Referring to fig. 1, 3 and 6, in step S2, generating an answer sheet includes generating a reserved identifier, generating an answer area, and generating a complete answer sheet and a template;
generating a reserved identifier according to a UUID of a student, chapters, page numbers and question numbers in a database, generating the reserved identifier, wherein the reserved identifier comprises a student information identifier, an answer sheet correction identifier and a page number identifier, the student information identifier is positioned at a two-dimensional code at the upper right corner of the answer sheet or the test paper, the content is a 32-bit UUID corresponding to personal information of the student, the answer sheet correction identifier is positioned at the upper left corner, the upper right corner, the lower left corner and the lower right corner of the answer sheet or the test paper and is used for identifying the direction of a scroll, if inclination exists, correction is carried out, the page number identifier is positioned at the top end identifier of the answer sheet or the test paper and is a square hollowed or solid in the middle and used for identifying and judging the page number of the answer sheet;
generating an answer area, automatically setting the answer area of each question and a color block area corresponding to a template according to the question number and answer information in a database and the individualized setting of a teacher, wherein the answer area is not only a place where a student answers but also a place where each answer correction result of the student and a teacher comment are fed back after homework is automatically corrected, so that the size of the answer area cannot be violently reserved in a exercise book, the individualized setting of the teacher is considered on the basis of the adjustment of the length of the answer, and the teacher can also adjust the specific answer area on the basis of the automatically generated answer sheet, thereby greatly improving the practicability of the answer sheet;
generating complete answer sheets and templates, reserving identifiers and answer areas, generating answer sheets of exercise books and corresponding templates in batches by utilizing a front-end technology, wherein the answer sheets can be used for students to answer on paper after being downloaded, and the templates are used for cutting answer areas of each question of the students;
as shown in FIG. 6, the two-dimensional code at the upper right corner is a student information identifier, the middle square nested pattern at the four corners is an answer sheet correction identifier, the middle hollowed-out or solid square at the upper part is a page identifier, the student information identifier can correspond to and change student's call A', the school is 'middle education and cloud middle school', the grade is 'seven grade', the answer sheet correction identifier is respectively positioned at four corners, the lower right corner is different from the patterns of the other three corners, if the test paper rotates, the test paper can also be corrected according to the designed position relation, and the different answer sheet correction identifier is ensured to be kept at the lower right corner of the corrected image, so that the test paper can be prevented from rotating by 180 degrees, the page identifier adopts a binary mode, the middle hollowed-out square represents 0, the solid square represents 1, and the page represented here is 00000001, namely page 1;
two-dimensional code: the two-dimensional bar code is characterized in that a bar code with readability in another dimension is expanded on the basis of the one-dimensional bar code, black-and-white rectangular patterns are used for representing binary data, information contained in the bar code can be obtained after the bar code is scanned by equipment, the width of the one-dimensional bar code records the data, the length of the one-dimensional bar code does not record the data, the length and the width of the two-dimensional bar code record the data, the two-dimensional bar code is provided with a locating point and a fault-tolerant mechanism which are not provided with the one-dimensional bar code, and the fault-tolerant mechanism can correctly restore the information on the bar code even if all the bar codes are not identified or the bar is stained.
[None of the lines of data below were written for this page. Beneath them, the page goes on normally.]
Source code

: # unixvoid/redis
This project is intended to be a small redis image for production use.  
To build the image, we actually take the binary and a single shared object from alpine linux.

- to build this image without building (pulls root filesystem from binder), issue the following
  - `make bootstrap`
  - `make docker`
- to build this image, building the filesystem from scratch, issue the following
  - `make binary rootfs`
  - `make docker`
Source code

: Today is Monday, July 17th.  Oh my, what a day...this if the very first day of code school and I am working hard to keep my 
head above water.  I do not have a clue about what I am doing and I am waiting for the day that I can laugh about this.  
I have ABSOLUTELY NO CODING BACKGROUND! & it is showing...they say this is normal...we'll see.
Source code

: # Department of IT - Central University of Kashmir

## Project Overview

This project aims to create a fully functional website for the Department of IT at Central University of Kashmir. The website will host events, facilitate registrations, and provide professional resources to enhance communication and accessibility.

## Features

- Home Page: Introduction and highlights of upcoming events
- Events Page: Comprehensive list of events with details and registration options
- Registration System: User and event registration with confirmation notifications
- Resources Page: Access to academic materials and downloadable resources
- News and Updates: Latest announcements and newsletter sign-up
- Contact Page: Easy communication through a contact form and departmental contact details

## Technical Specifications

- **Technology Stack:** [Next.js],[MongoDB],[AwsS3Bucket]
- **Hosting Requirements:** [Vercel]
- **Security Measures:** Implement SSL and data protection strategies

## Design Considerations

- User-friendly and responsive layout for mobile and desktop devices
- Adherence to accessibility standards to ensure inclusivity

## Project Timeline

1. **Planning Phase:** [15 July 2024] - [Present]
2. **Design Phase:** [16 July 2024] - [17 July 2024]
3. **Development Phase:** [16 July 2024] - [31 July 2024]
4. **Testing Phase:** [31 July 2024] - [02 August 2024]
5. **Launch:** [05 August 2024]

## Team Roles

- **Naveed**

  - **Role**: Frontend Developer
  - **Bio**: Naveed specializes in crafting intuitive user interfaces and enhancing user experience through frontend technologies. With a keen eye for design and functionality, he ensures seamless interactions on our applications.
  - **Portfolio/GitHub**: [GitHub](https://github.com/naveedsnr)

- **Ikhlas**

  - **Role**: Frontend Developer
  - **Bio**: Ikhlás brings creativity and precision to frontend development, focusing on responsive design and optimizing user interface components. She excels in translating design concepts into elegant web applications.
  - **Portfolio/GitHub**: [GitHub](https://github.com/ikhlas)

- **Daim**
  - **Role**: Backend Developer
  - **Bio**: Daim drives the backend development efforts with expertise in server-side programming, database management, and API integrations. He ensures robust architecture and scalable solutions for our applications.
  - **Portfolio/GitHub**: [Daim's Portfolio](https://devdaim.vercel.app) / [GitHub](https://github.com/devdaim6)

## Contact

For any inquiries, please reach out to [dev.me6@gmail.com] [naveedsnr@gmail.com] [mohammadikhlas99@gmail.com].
Referring to fig. 1, 4 and 6, in step S3, uploading an answer sheet includes scanning the answer sheet, correcting the answer sheet, acquiring page information, acquiring student information and acquiring answer content;
the answer sheet scanning is carried out by a teacher by using scanning equipment, wherein the scanning equipment comprises a mobile phone and a scanner, the teacher takes pictures by using the mobile phone or obtains answer sheet images by using the scanner, and the mobile phone is portable, but has the problem of slow speed for scanning a plurality of answer sheets, so the teacher can carry out batch scanning on the answer sheets by using the high-speed scanner when in actual use;
because the invention provides the student information identifier, the answer sheet correction identifier and the page number identifier, when a teacher prepares to scan the test paper, the teacher does not need to perform complicated operations such as sequencing, specifying the front and the back, upside down and the like on the test paper, and can directly talk the received test paper into the scanner to obtain all electronic version scanning files;
correcting the answer sheet according to the correction identifier, uploading the electronic version scanning file obtained in the previous step, and correcting the answer sheet according to the answer sheet correction identifier, for example correcting an image with inclined or even reversed position when photographing or scanning the mobile phone, so as to ensure the normal identification and display of the test paper;
acquiring page number information, determining a position according to a page number identifier, wherein the page number identifier adopts a binary mode, a square hollowed out in the middle represents 0, a square solid represents 1, and as shown in fig. 6, the page number is 00000001, namely page 1;
the acquired student information is bound to the corresponding student according to the student identifier, and the student information identifier in FIG. 6 can correspond to the student called "student A", the school is "middle education cloud intelligent middle school", and the grade is "seven grades";
the answering content is acquired from the database, the corresponding templates are matched, the answering area is acquired by comparing the templates, and the acquired answering area can effectively retain the answering information of students and remove irrelevant information.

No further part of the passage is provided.